In terms of financial performance, our results are in line with previous studies that show a significant positive effect of HIT investment on hospitals financial revenues, income or cash flow, and operational efficiency (Lee and Choi, 2016, 2019; Menachemi and Brooks, 2006; Menachemi et al., 2006). In their economic evaluation meta-analysis of HIT, Bassi and Lau (2013) found that about 70% of studies reported value for invested money on HITs. HITs can increase hospital revenues in several ways, including reductions in length of stay, medical errors, unnecessary tests, uncompensated care, and administrative expenses. HITs can also increase the efficiency of tracking and following-up insurance coverage, bad debts, and billings (Garrido et al., 2004; Girosi et al., 2005; Lee and Choi, 2019). Oh, Zheng, and Bardhan (2018) studied the role of IT in hospital operational efficiency based on the deviation between hospital length of stay and the geometric mean LOS (GMLOS) guidelines; they found that implementation of HIT applications for operational coordination of patient care increases hospitals’ adherence capabilities related to standard guidelines on length of stay Thus, it can be argued that HIT can enhance hospital operational efficiency.
While the impact of HITs on the financial performance and quality of healthcare delivery has been extensively studied (Brenner et al., 2016; Rahurkar et al., 2015), few studies have examined the role of the HITs on hospitals’ process orientation and work conditions. Our results revealed that HITs have a potential positive impact that enhances process orientation and improves hospital work conditions. In line with this, Radhakrishnan et al. (2008) studied over 80 firms and provided strong empirical evidence that organizations that focus on IT and take measures to effectively absorb, diffuse, manage, and employ IT at the process level create higher process capabilities and enjoy a differential business value along process-oriented dimensions. Regarding work condition improvement, it has recently been found that HITs can improve workflow in healthcare settings by sharing information, facilitating task organization, and supporting timely communication between the interdisciplinary care team (Haque et al., 2019).

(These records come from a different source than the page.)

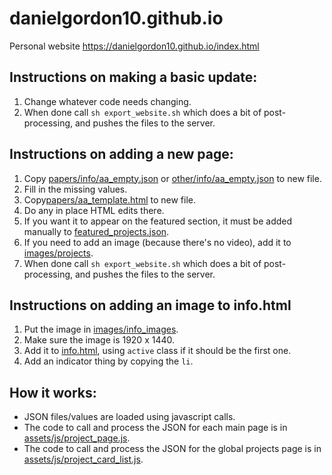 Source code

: # danielgordon10.github.io
Personal website
https://danielgordon10.github.io/index.html

## Instructions on making a basic update:
1. Change whatever code needs changing.
1. When done call `sh export_website.sh` which does a bit of post-processing, and pushes the files to the server.

## Instructions on adding a new page:
1. Copy [papers/info/aa_empty.json](papers/info/aa_empty.json) or [other/info/aa_empty.json](other/info/aa_empty.json) to new file.
1. Fill in the missing values.
1. Copy[papers/aa_template.html](papers/aa_template.html) to new file.
1. Do any in place HTML edits there.
1. If you want it to appear on the featured section, it must be added manually to [featured_projects.json](featured_projects.json).
1. If you need to add an image (because there's no video), add it to [images/projects](images/projects).
1. When done call `sh export_website.sh` which does a bit of post-processing, and pushes the files to the server.

## Instructions on adding an image to info.html
1. Put the image in [images/info_images](images/info_images).
1. Make sure the image is 1920 x 1440.
1. Add it to [info.html](info.html), using `active` class if it should be the first one.
1. Add an indicator thing by copying the `li`.

## How it works:
- JSON files/values are loaded using javascript calls.
- The code to call and process the JSON for each main page is in [assets/js/project_page.js](assets/js/project_page.js).
- The code to call and process the JSON for the global projects page is in [assets/js/project_card_list.js](assets/js/project_card_list.js).
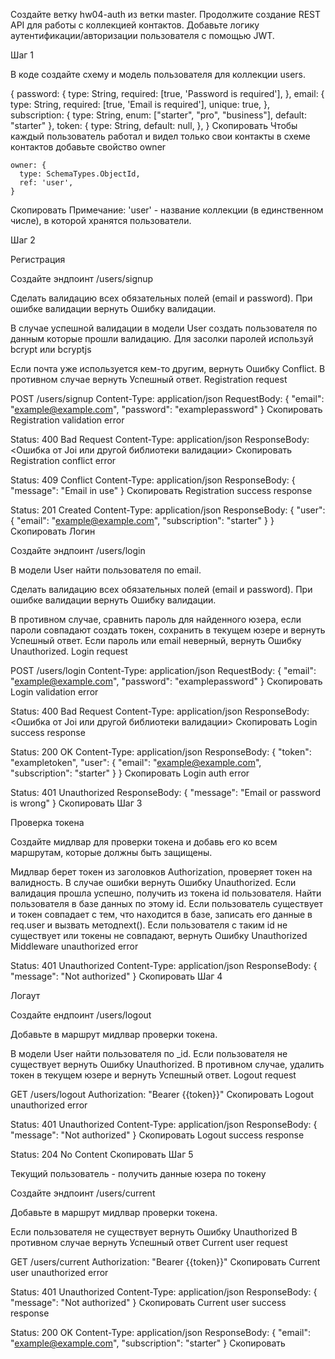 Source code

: Создайте ветку hw04-auth из ветки master. Продолжите создание REST API для работы с коллекцией контактов. Добавьте логику аутентификации/авторизации пользователя с помощью JWT.

Шаг 1​

В коде создайте схему и модель пользователя для коллекции users.

{
  password: {
    type: String,
    required: [true, 'Password is required'],
  },
  email: {
    type: String,
    required: [true, 'Email is required'],
    unique: true,
  },
  subscription: {
    type: String,
    enum: ["starter", "pro", "business"],
    default: "starter"
  },
  token: {
    type: String,
    default: null,
  },
}
Скопировать
Чтобы каждый пользователь работал и видел только свои контакты в схеме контактов добавьте свойство owner

    owner: {
      type: SchemaTypes.ObjectId,
      ref: 'user',
    }
Скопировать
Примечание: 'user' - название коллекции (в единственном числе), в которой хранятся пользователи.

Шаг 2​

Регистрация​

Создайте эндпоинт /users/signup

Сделать валидацию всех обязательных полей (email и password). При ошибке валидации вернуть Ошибку валидации.

В случае успешной валидации в модели User создать пользователя по данным которые прошли валидацию. Для засолки паролей используй bcrypt или bcryptjs

Если почта уже используется кем-то другим, вернуть Ошибку Conflict.
В противном случае вернуть Успешный ответ.
Registration request​

POST /users/signup
Content-Type: application/json
RequestBody: {
  "email": "example@example.com",
  "password": "examplepassword"
}
Скопировать
Registration validation error​

Status: 400 Bad Request
Content-Type: application/json
ResponseBody: <Ошибка от Joi или другой библиотеки валидации>
Скопировать
Registration conflict error​

Status: 409 Conflict
Content-Type: application/json
ResponseBody: {
  "message": "Email in use"
}
Скопировать
Registration success response​

Status: 201 Created
Content-Type: application/json
ResponseBody: {
  "user": {
    "email": "example@example.com",
    "subscription": "starter"
  }
}
Скопировать
Логин​

Создайте эндпоинт /users/login

В модели User найти пользователя по email.

Сделать валидацию всех обязательных полей (email и password). При ошибке валидации вернуть Ошибку валидации.

В противном случае, сравнить пароль для найденного юзера, если пароли совпадают создать токен, сохранить в текущем юзере и вернуть Успешный ответ.
Если пароль или email неверный, вернуть Ошибку Unauthorized.
Login request​

POST /users/login
Content-Type: application/json
RequestBody: {
  "email": "example@example.com",
  "password": "examplepassword"
}
Скопировать
Login validation error​

Status: 400 Bad Request
Content-Type: application/json
ResponseBody: <Ошибка от Joi или другой библиотеки  валидации>
Скопировать
Login success response​

Status: 200 OK
Content-Type: application/json
ResponseBody: {
  "token": "exampletoken",
  "user": {
    "email": "example@example.com",
    "subscription": "starter"
  }
}
Скопировать
Login auth error​

Status: 401 Unauthorized
ResponseBody: {
  "message": "Email or password is wrong"
}
Скопировать
Шаг 3​

Проверка токена​

Создайте мидлвар для проверки токена и добавь его ко всем маршрутам, которые должны быть защищены.

Мидлвар берет токен из заголовков Authorization, проверяет токен на валидность.
В случае ошибки вернуть Ошибку Unauthorized.
Если валидация прошла успешно, получить из токена id пользователя. Найти пользователя в базе данных по этому id.
Если пользователь существует и токен совпадает с тем, что находится в базе, записать его данные в req.user и вызвать методnext().
Если пользователя с таким id не существует или токены не совпадают, вернуть Ошибку Unauthorized
Middleware unauthorized error​

Status: 401 Unauthorized
Content-Type: application/json
ResponseBody: {
  "message": "Not authorized"
}
Скопировать
Шаг 4​

Логаут​

Создайте ендпоинт /users/logout

Добавьте в маршрут мидлвар проверки токена.

В модели User найти пользователя по _id.
Если пользователя не существует вернуть Ошибку Unauthorized.
В противном случае, удалить токен в текущем юзере и вернуть Успешный ответ.
Logout request​

GET /users/logout
Authorization: "Bearer {{token}}"
Скопировать
Logout unauthorized error​

Status: 401 Unauthorized
Content-Type: application/json
ResponseBody: {
  "message": "Not authorized"
}
Скопировать
Logout success response​

Status: 204 No Content
Скопировать
Шаг 5​

Текущий пользователь - получить данные юзера по токену​

Создайте эндпоинт /users/current

Добавьте в маршрут мидлвар проверки токена.

Если пользователя не существует вернуть Ошибку Unauthorized
В противном случае вернуть Успешный ответ
Current user request​

GET /users/current
Authorization: "Bearer {{token}}"
Скопировать
Current user unauthorized error​

Status: 401 Unauthorized
Content-Type: application/json
ResponseBody: {
  "message": "Not authorized"
}
Скопировать
Current user success response​

Status: 200 OK
Content-Type: application/json
ResponseBody: {
  "email": "example@example.com",
  "subscription": "starter"
}
Скопировать

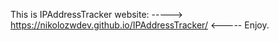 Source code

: This is IPAddressTracker website: -----> https://nikolozwdev.github.io/IPAddressTracker/ <----- Enjoy.
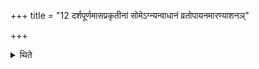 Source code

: +++
title = "12 दर्शपूर्णमासप्रकृतीनां सोमेऽग्न्यन्वाधानं व्रतोपायनमारण्याशनञ्"

+++

<details><summary>थिते</summary>

12. In a Soma-sacrifice (the offerings) (Iṣṭis) having the New-and-Full-moon-offerings as the basic paradigm, do not contain (the following rites): adding fuel to fires, entering into vow, eating of the forest products, waking, giving the Anvāhārya (-mess), binding and setting free (the girdle) of the wife of the sacrificer.
</details>
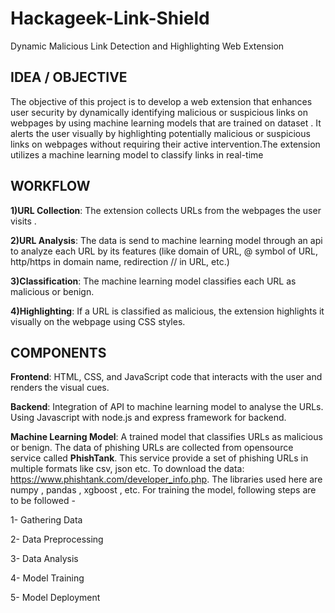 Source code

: # Hackageek-Link-Shield
Dynamic Malicious Link Detection and Highlighting Web Extension

## IDEA / OBJECTIVE

The objective of this project is to develop a web extension that enhances user security by dynamically identifying malicious or suspicious links on webpages by using machine learning models that are trained on dataset . It alerts the user visually by highlighting potentially malicious or suspicious links on webpages  without requiring their active intervention.The extension utilizes a machine learning model to classify links in real-time

## WORKFLOW 

**1)URL Collection**: The extension collects URLs from the webpages the user visits .

**2)URL Analysis**: The data is send to machine learning model through an api to analyze each URL by its features (like domain of URL, @ symbol of URL, http/https in domain name, redirection // in URL, etc.)

**3)Classification**: The machine learning model classifies each URL as malicious or benign.

**4)Highlighting**: If a URL is classified as malicious, the extension highlights it visually on the webpage using CSS styles.


## COMPONENTS

**Frontend**: HTML, CSS, and JavaScript code that interacts with the user and renders the visual cues.

**Backend**: Integration of API to machine learning model to analyse the URLs. Using Javascript with node.js and express framework for backend.

**Machine Learning Model**: A trained model that classifies URLs as malicious or benign. The data of phishing URLs are collected from opensource service called **PhishTank**. This service provide a set of phishing URLs in multiple formats like csv, json etc.
To download the data: https://www.phishtank.com/developer_info.php.
The libraries used here are numpy , pandas , xgboost , etc.
For training the model, following steps are to be followed -

1- Gathering Data

2- Data Preprocessing

3- Data Analysis

4- Model Training

5- Model Deployment
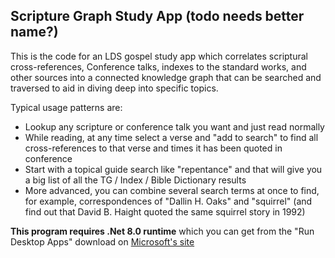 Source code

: ## Scripture Graph Study App (todo needs better name?)
This is the code for an LDS gospel study app which correlates scriptural cross-references, Conference talks, indexes to the standard works, and other sources into a connected knowledge graph that can be searched and traversed to aid in diving deep into specific topics.

Typical usage patterns are:

- Lookup any scripture or conference talk you want and just read normally
- While reading, at any time select a verse and "add to search" to find all cross-references to that verse and times it has been quoted in conference
- Start with a topical guide search like "repentance" and that will give you a big list of all the TG / Index / Bible Dictionary results
- More advanced, you can combine several search terms at once to find, for example, correspondences of "Dallin H. Oaks" and "squirrel" (and find out that David B. Haight quoted the same squirrel story in 1992)

**This program requires .Net 8.0 runtime** which you can get from the "Run Desktop Apps" download on [Microsoft's site](https://dotnet.microsoft.com/en-us/download/dotnet/8.0/runtime)
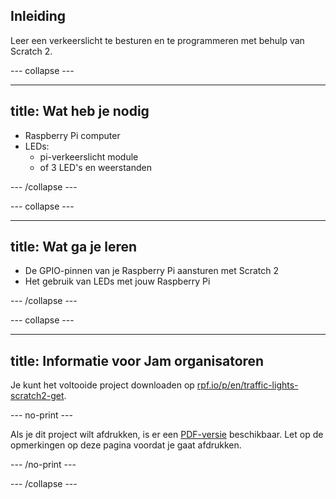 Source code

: ## Inleiding

Leer een verkeerslicht te besturen en te programmeren met behulp van Scratch 2.

\--- collapse \---

* * *

## title: Wat heb je nodig

- Raspberry Pi computer
- LEDs: 
    - pi-verkeerslicht module
    - of 3 LED's en weerstanden

\--- /collapse \---

\--- collapse \---

* * *

## title: Wat ga je leren

- De GPIO-pinnen van je Raspberry Pi aansturen met Scratch 2
- Het gebruik van LEDs met jouw Raspberry Pi

\--- /collapse \---

\--- collapse \---

* * *

## title: Informatie voor Jam organisatoren

Je kunt het voltooide project downloaden op [rpf.io/p/en/traffic-lights-scratch2-get](https://rpf.io/p/en/traffic-lights-scratch2-get).

\--- no-print \---

Als je dit project wilt afdrukken, is er een [PDF-versie](https://github.com/raspberrypilearning/jam-worksheets/raw/master/pdf/Traffic-Lights-Scratch2.pdf) beschikbaar. Let op de opmerkingen op deze pagina voordat je gaat afdrukken.

\--- /no-print \---

\--- /collapse \--- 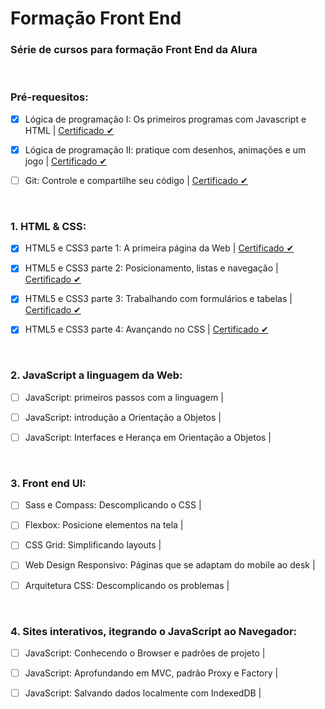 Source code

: # Formação Front End
### Série de cursos para formação Front End da Alura
<br>


### Pré-requesitos:
- [x] Lógica de programação I: Os primeiros programas com Javascript e HTML | [Certificado ✔](https://cursos.alura.com.br/user/itallo-sa-vieira/course/logica-programacao-javascript-html/certificate)

- [x] Lógica de programação II: pratique com desenhos, animações e um jogo | [Certificado ✔](https://cursos.alura.com.br/user/itallo-sa-vieira/course/logica-programacao-pratica-com-desenho-animacoes-em-jogo/certificate)

- [ ] Git: Controle e compartilhe seu código | [Certificado ✔]()
<br>


### 1. HTML & CSS:
- [x] HTML5 e CSS3 parte 1: A primeira página da Web  | [Certificado ✔](https://cursos.alura.com.br/user/itallo-sa-vieira/course/html5-css3-primeiros-passos/certificate)

- [x] HTML5 e CSS3 parte 2: Posicionamento, listas e navegação  | [Certificado ✔](https://cursos.alura.com.br/user/itallo-sa-vieira/course/html5-css3-posicionamento-listas-navegacao/certificate)

- [x] HTML5 e CSS3 parte 3: Trabalhando com formulários e tabelas  | [Certificado ✔](https://cursos.alura.com.br/user/itallo-sa-vieira/course/html5-css3-formularios-tabelas/certificate)

- [x] HTML5 e CSS3 parte 4: Avançando no CSS  | [Certificado ✔](https://cursos.alura.com.br/user/itallo-sa-vieira/course/html5-css3-avancando-css/certificate)
<br>


### 2. JavaScript a linguagem da Web:
- [ ] JavaScript: primeiros passos com a linguagem | 

- [ ] JavaScript: introdução a Orientação a Objetos |

- [ ] JavaScript: Interfaces e Herança em Orientação a Objetos |
<br>


### 3. Front end UI:
- [ ] Sass e Compass: Descomplicando o CSS | 

- [ ] Flexbox: Posicione elementos na tela |

- [ ] CSS Grid: Simplificando layouts |

- [ ] Web Design Responsivo: Páginas que se adaptam do mobile ao desk |

- [ ] Arquitetura CSS: Descomplicando os problemas |
<br>


### 4. Sites interativos, itegrando o JavaScript ao Navegador:
- [ ] JavaScript: Conhecendo o Browser e padrões de projeto | 

- [ ] JavaScript: Aprofundando em MVC, padrão Proxy e Factory |

- [ ] JavaScript: Salvando dados localmente com IndexedDB |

Our model also showed that HITs has a direct positive effect on health information quality, and health information quality has a direct effect on hospital performance. Besides, health information quality functioned as a partial mediator between HITs and hospital performance. The quality of health information was evaluated by the accuracy, completeness, up-to-date, sufficiency, understandability, secureness, standardized, and availability. Previous studies found that health information quality in HITs plays a key role in managing, planning, and providing useful knowledge for both managers and health care providers. However, low quality of information could cause numerous performance problems such as increase medical errors, high cost, and low quality of care (Byrd and Byrd, 2013; Cabitza and Batini, 2016; Mohammed and Yusof, 2013). Nonetheless, timely access to accurate, complete and up-to-date health information is crucial in providing tailored, contextualized, and effective healthcare to patients (Bouamrane et al., 2012; Cabitza and Batini, 2016). The availability of such health information supports decision making for healthcare providers. It helps in clarifying and verifying information used in patients' diagnosis and treatment planning. HITs improve the quality of health information by utilizing a standard coding and endorsing it in electronic records. This facilitates data sharing and exchange of health information between hospitals’ departments, units and health care providers (Hovenga et al., 2010).
On the other hand, functions offered by HITs such as clinical decision support systems, exchange of information, and knowledge management support planning, coordination, and integration activities and streamlining of workflows in the hospitals. However, efficient HITs functions are critically dependent on the quality of retrieved information (Bouamrane et al., 2012; Kilsdonk et al., 2017). Thus, high quality health information is an enabler for better organizational and patients’ outcomes.
7. Managerial implications
With increased investment in HITs in recent years by healthcare settings in low- and middle-income countries, the results of the current study are of great benefit for clinicians and administrative staff to leverage their knowledge about the impact of HITs. This study delivers a thoughtful perspective for understanding how HITs can significantly and positively impact both hospital performance and health information quality.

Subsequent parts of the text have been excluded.